• Problem
From the entries below, report how many lines contain the string "Moth". Give only that number.

++++ Exercise input

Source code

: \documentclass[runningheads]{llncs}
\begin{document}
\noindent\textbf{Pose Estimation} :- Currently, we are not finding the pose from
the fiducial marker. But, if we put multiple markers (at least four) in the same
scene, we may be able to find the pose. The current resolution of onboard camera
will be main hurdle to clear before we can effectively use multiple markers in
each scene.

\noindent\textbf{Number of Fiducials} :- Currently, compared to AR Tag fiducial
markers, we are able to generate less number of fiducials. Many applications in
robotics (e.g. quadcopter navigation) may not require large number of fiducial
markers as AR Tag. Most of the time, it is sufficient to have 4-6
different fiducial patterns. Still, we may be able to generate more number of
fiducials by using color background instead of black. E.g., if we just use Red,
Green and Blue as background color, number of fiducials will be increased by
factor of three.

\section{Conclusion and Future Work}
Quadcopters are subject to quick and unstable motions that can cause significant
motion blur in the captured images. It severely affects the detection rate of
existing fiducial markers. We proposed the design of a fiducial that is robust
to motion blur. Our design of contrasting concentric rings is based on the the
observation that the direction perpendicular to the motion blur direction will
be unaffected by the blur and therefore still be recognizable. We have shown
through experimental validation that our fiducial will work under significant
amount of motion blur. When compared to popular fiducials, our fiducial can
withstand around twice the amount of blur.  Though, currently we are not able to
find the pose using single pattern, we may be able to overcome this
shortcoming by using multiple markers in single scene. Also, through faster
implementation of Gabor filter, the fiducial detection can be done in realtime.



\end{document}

++++++++
++++ Exercise input

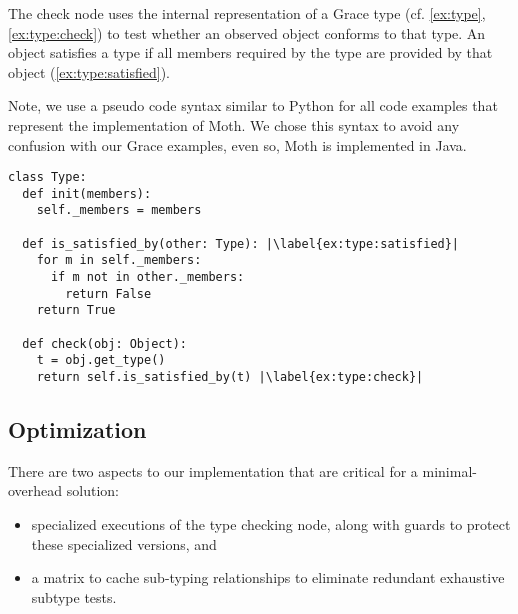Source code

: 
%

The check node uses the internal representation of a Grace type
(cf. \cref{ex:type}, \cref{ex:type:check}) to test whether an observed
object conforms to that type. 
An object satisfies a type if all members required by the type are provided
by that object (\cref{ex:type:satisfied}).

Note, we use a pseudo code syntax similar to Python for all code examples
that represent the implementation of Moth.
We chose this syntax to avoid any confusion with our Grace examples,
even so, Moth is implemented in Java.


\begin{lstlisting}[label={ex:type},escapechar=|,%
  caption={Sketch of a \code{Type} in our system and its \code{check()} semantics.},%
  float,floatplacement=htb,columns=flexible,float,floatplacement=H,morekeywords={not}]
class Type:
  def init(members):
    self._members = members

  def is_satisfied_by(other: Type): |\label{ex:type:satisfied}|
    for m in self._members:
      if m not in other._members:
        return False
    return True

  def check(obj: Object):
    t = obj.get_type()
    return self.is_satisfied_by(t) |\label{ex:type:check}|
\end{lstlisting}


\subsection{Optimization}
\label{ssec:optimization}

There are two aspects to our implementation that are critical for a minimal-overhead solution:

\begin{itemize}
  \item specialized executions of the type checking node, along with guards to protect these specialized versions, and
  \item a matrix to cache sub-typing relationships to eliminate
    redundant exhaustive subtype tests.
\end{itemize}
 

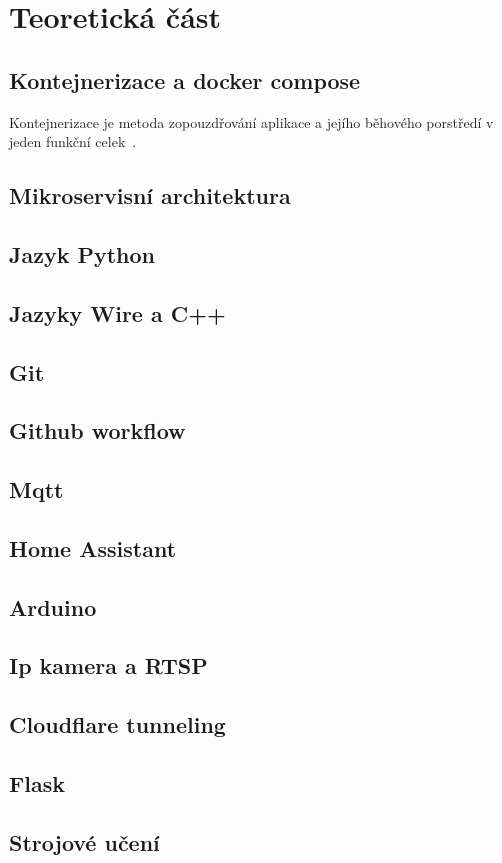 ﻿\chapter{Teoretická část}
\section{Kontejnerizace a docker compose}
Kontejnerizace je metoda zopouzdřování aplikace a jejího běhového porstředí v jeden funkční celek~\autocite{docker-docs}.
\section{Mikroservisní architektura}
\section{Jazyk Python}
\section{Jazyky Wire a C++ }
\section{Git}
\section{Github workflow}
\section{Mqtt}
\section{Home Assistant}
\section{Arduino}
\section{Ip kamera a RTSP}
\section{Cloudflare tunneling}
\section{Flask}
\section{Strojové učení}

++++++++
++++ Exercise input

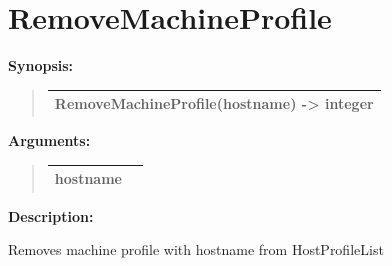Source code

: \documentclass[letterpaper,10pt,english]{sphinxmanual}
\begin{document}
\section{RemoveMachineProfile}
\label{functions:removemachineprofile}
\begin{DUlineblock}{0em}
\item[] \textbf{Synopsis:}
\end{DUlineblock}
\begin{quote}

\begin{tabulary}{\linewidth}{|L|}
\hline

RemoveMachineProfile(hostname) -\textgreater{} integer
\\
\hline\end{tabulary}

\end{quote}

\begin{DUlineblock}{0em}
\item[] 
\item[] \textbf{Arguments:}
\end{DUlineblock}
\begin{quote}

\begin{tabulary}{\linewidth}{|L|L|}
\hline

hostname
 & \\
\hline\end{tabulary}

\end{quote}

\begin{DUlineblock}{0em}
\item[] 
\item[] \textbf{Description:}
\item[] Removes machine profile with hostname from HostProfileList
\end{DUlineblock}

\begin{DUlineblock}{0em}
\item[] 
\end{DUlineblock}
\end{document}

++++++++

• Answer space
2